The Best Forecast of COVID-19's Impact Suggests Post-Pandemic Normality Is in Sight for Americans
Daily U.S. COVID-19 deaths are approaching the influenza average.
Johns Hopkins University COVID-19 tracking data reports that, as of today, more than 600,000 Americans have died of coronavirus infections since the pandemic began here in February 2020. With infection and death rates in decline here in the U.S., it's worth revisiting which projections proved useful for anticipating the impact of the disease, and where we might be headed from here.
Back on March 30, 2020, the White House coronavirus task force estimated that U.S. COVID-19 deaths could be as high 100,000 to 240,000. By March 30, just over 4,000 Americans had succumbed to the virus. During his press briefing, former President Trump declared, "If we could hold that down, as we're saying, to 100,000, that's a horrible number, maybe even less, but to 100,000—so we have between 100- and 200,000—we altogether have done a very good job."
As it happens, it took until the end of May for the coronavirus death toll in the U.S. to reach 100,000 and until the beginning of November to rise beyond 240,000 deaths. The pandemic accelerated in December and January, doubling the number of COVID-19 deaths to 480,000 just after the beginning of February 2021. In contrast, the highest recent estimate for annual influenza deaths was 79,400 during the particularly bad 2017-2018 season.
Although he has suspended his efforts, data scientist Youyang Gu has one of the better, if not the best record, for tracking the trajectory of the COVID-19 pandemic in the U.S. For example, Gu projected back on May 1, 2020, that U.S. COVID-19 deaths would rise to around 170,00 by August 1; the actual number was about 160,000. Similarly, he projected 230,000 deaths by November 1; the actual number was around 239,000 on that date.
Gu later turned his attention to what he called the path to normality, that is, how the evolution of vaccination and infection rates would affect the course of the pandemic in 2021. His model projected in March 2021 that daily new (both detected and undetected) infections would have dropped to 16,000 on June 15, 2021. Keeping in mind that Gu assumes that only about half of COVID-19 cases will be detected, Johns Hopkins is reporting just over 11,000 cases for yesterday.
Gu also projected that 177 million Americans (53 percent) would have received at least one dose of a COVID-19 vaccine by June 15. The Centers for Disease Control and Prevention reports just under 175 million (52.6 percent) have received one dose and that nearly 146 million people are fully vaccinated.
Given Gu's track record, what do his projections suggest for how the pandemic will evolve over the coming months? New COVID-19 infections will decline and then plateau at about 4,000 per day in August and September before rising again as winter comes on. If Gu is correct, the daily rate of detected infections should fall to around 2,000 per day this summer.
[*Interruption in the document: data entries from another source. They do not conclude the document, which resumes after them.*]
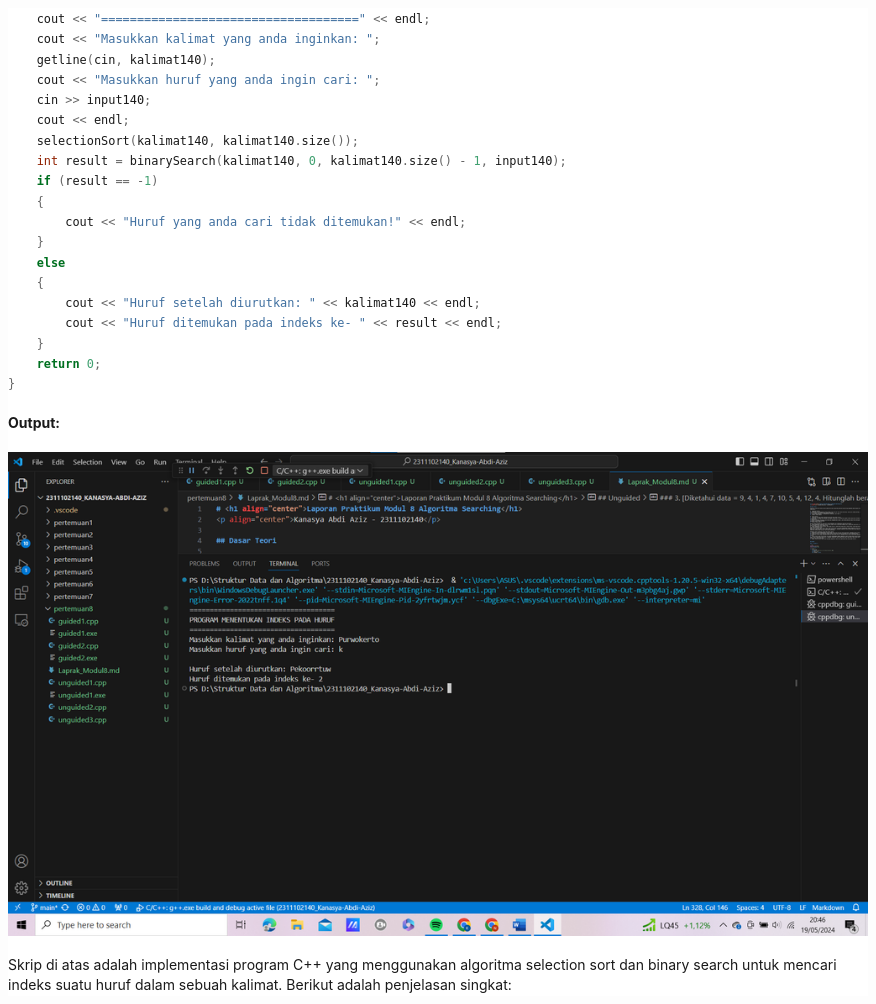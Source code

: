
 ```C++
    cout << "====================================" << endl;
    cout << "Masukkan kalimat yang anda inginkan: ";
    getline(cin, kalimat140);
    cout << "Masukkan huruf yang anda ingin cari: ";
    cin >> input140;
    cout << endl;
    selectionSort(kalimat140, kalimat140.size());
    int result = binarySearch(kalimat140, 0, kalimat140.size() - 1, input140);
    if (result == -1)
    {
        cout << "Huruf yang anda cari tidak ditemukan!" << endl;
    }
    else
    {
        cout << "Huruf setelah diurutkan: " << kalimat140 << endl;
        cout << "Huruf ditemukan pada indeks ke- " << result << endl;
    }
    return 0;
}

```
#### Output:
![Screenshot Output Unguided 1](Output-Unguided-1_Kanasya.png)

Skrip di atas adalah implementasi program C++ yang menggunakan algoritma selection sort dan binary search untuk mencari indeks suatu huruf dalam sebuah kalimat. Berikut adalah penjelasan singkat:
So where are we on the path to normality? One way to think about that is to consider the number of daily deaths from COVID-19 that Americans are willing to accept. The annual deaths from one of our worst past flu seasons is perhaps a good benchmark. So taking the death toll of 79,400 Americans for the 2017-2018 season yields a daily death rate of 217 over the course of a year. (Calculating the toll over an 18-week flu season from mid-November to the end of March would yield a rate of around 630 per day.)
Since the pandemic began in March 2020, COVID-19 deaths in the U.S. have averaged nearly 1,300 per day. (The COVID-19 death rate during the winter surge from mid-November to the end of March averaged just under 2,500 per day.) According to Johns Hopkins' data, 339 Americans died of COVID-19 yesterday.
In other words, barring an outbreak of a new highly transmissible and vaccine-resistant COVID-19 virus variant, normality is well in sight if not already here.